Fathur mengaku terkejut saat menerima surat keputusan (SK) penonaktifan tersebut. Ia menyesalkan keputusan itu dilakukan tanpa komunikasi atau pemberitahuan lebih dulu dari pihak Disdikbud.

“Tidak ada pemberitahuan apa pun, termasuk soal pencopotan empat wakil kepala sekolah,” kata Fahur, Sabtu (28/06).
Fathur mempertanyakan dasar hukum pencopotannya. Ia menegaskan bahwa pengangkatannya sebagai kepala sekolah dilakukan melalui SK Gubernur, sehingga tidak seharusnya dapat dibatalkan oleh seorang Pelaksana Tugas (Plt).
“Saya diangkat lewat SK Gubernur.

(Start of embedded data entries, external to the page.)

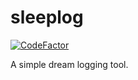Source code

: # sleeplog

[![CodeFactor](https://www.codefactor.io/repository/github/eliothhhh/sleeplog/badge)](https://www.codefactor.io/repository/github/eliothhhh/sleeplog)

A simple dream logging tool.

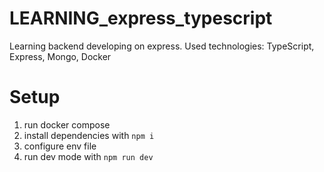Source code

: # LEARNING_express_typescript
Learning backend developing on express. Used technologies: TypeScript, Express, Mongo, Docker

# Setup

1. run docker compose
2. install dependencies with `npm i`
3. configure env file
4. run dev mode with `npm run dev`
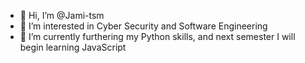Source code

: - 👋 Hi, I’m @Jami-tsm
- 👀 I’m interested in Cyber Security and Software Engineering
- 🌱 I’m currently furthering my Python skills, and next semester I will begin learning JavaScript


<!---
Jami-tsm/Jami-tsm is a ✨ special ✨ repository because its `README.md` (this file) appears on your GitHub profile.
You can click the Preview link to take a look at your changes.
--->
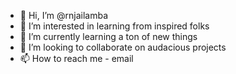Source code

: - 👋 Hi, I’m @rnjailamba
- 👀 I’m interested in learning from inspired folks
- 🌱 I’m currently learning a ton of new things
- 💞️ I’m looking to collaborate on audacious projects
- 📫 How to reach me - email
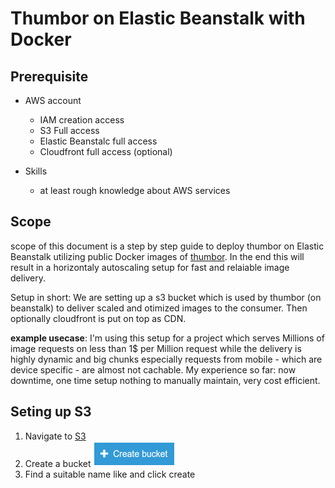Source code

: # Thumbor on Elastic Beanstalk with Docker

## Prerequisite

- AWS account
	- IAM creation access
	- S3 Full access
	- Elastic Beanstalc full access
	- Cloudfront full access (optional)

- Skills
	- at least rough knowledge about AWS services

	
## Scope
scope of this document is a step by step guide to deploy thumbor on Elastic Beanstalk utilizing public Docker images of [thumbor](http://thumbor.org/).
In the end this will result in a horizontaly autoscaling setup for fast and relaiable image delivery.

Setup in short:
We are setting up a s3 bucket which is used by thumbor (on beanstalk) to deliver scaled and otimized images to the consumer. Then optionally cloudfront is put on top as CDN.  

__example usecase__: 
I'm using this setup for a project which serves Millions of image requests on less than 1$ per Million request while the delivery is highly dynamic and big chunks especially requests from mobile - which are device specific - are almost not cachable. My experience so far: now downtime, one time setup nothing to manually maintain, very cost efficient.

## Seting up S3
1. Navigate to [S3](https://console.aws.amazon.com/s3/home) 
2. Create a bucket ![CreateBucket](assets/s3/create-bucket-button.png)
3. Find a suitable name like and click create




[createBucket]: https://github.com/adam-p/markdown-here/raw/master/src/common/images/icon48.png "Logo Title Text 2"







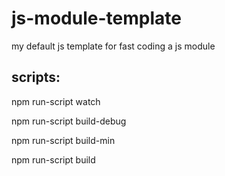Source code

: js-module-template
===============

my default js template for fast coding a js module


## scripts:
npm run-script watch

npm run-script build-debug

npm run-script build-min

npm run-script build
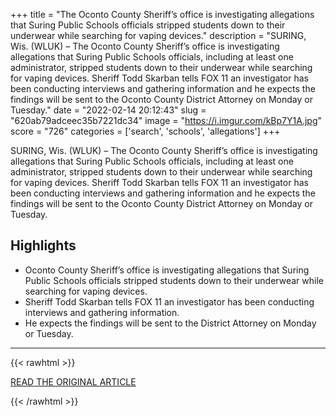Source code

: +++
title = "The Oconto County Sheriff’s office is investigating allegations that Suring Public Schools officials stripped students down to their underwear while searching for vaping devices."
description = "SURING, Wis. (WLUK) – The Oconto County Sheriff’s office is investigating allegations that Suring Public Schools officials, including at least one administrator, stripped students down to their underwear while searching for vaping devices. Sheriff Todd Skarban tells FOX 11 an investigator has been conducting interviews and gathering information and he expects the findings will be sent to the Oconto County District Attorney on Monday or Tuesday."
date = "2022-02-14 20:12:43"
slug = "620ab79adceec35b7221dc34"
image = "https://i.imgur.com/kBp7Y1A.jpg"
score = "726"
categories = ['search', 'schools', 'allegations']
+++

SURING, Wis. (WLUK) – The Oconto County Sheriff’s office is investigating allegations that Suring Public Schools officials, including at least one administrator, stripped students down to their underwear while searching for vaping devices. Sheriff Todd Skarban tells FOX 11 an investigator has been conducting interviews and gathering information and he expects the findings will be sent to the Oconto County District Attorney on Monday or Tuesday.

## Highlights

- Oconto County Sheriff’s office is investigating allegations that Suring Public Schools officials stripped students down to their underwear while searching for vaping devices.
- Sheriff Todd Skarban tells FOX 11 an investigator has been conducting interviews and gathering information.
- He expects the findings will be sent to the District Attorney on Monday or Tuesday.

---

{{< rawhtml >}}
  <p class="article-category">
    <a target="_blank" href="https://fox11online.com/news/local/northwoods/sheriffs-office-investigating-strip-search-allegations-at-suring-public-schools">READ THE ORIGINAL ARTICLE</a>
  </p>
{{< /rawhtml >}}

Bagaimana mungkin seorang Pelaksana Tugas bisa membatalkan SK itu?” ujarnya.
Meski merasa keputusan tersebut menyalahi prosedur, Fathur tetap menghormatinya sebagai bentuk etika aparatur sipil negara. Ia menyatakan tidak akan menggugat keputusan itu demi menjaga situasi kondusif di lingkungan sekolah.
“SMA 10 baru dapat predikat Garuda Transformasi dari Kemendikbud. Saya tak ingin prestasi ini tercoreng,” tambahnya.
Selain Fathur, empat wakil kepala sekolah juga diberhentikan secara bersamaan, yaitu: Mushadi Ikhsan (Wakil Kepala Bidang Humas), Sumirah (Wakil Kepala Bidang Kurikulum), Khairul Basari (Wakil Kepala Bidang Kesiswaan), serta Juliani (Wakil Kepala Bidang Sarpras). Posisi mereka telah digantikan oleh tim baru yang ditunjuk oleh Plt Kepala Sekolah.
Plt Kepala Disdikbud Kaltim, Armin, menyatakan bahwa pencopotan Fathur Rachim merupakan upaya mempercepat pelaksanaan Putusan Mahkamah Agung (MA) Nomor 27 K/TUN/2023. Putusan itu mewajibkan pemindahan kembali SMA Negeri 10 ke lokasi semula, di bawah naungan Yayasan SMA Melati, sebelum proses nasionalisasi.
“Langkah ini penting untuk mempercepat pemindahan dan mengamankan posisi hukum Pemprov,” tegas Armin.
Armin juga menegaskan bahwa pemerintah daerah wajib melaksanakan putusan hukum yang telah inkrah, sebagai bentuk kepatuhan terhadap sistem hukum.
“Kalau Pemprov Kaltim tak menjalankan putusan MA, maka bisa disalahkan secara hukum. Kita ini negara hukum,” pungkasnya.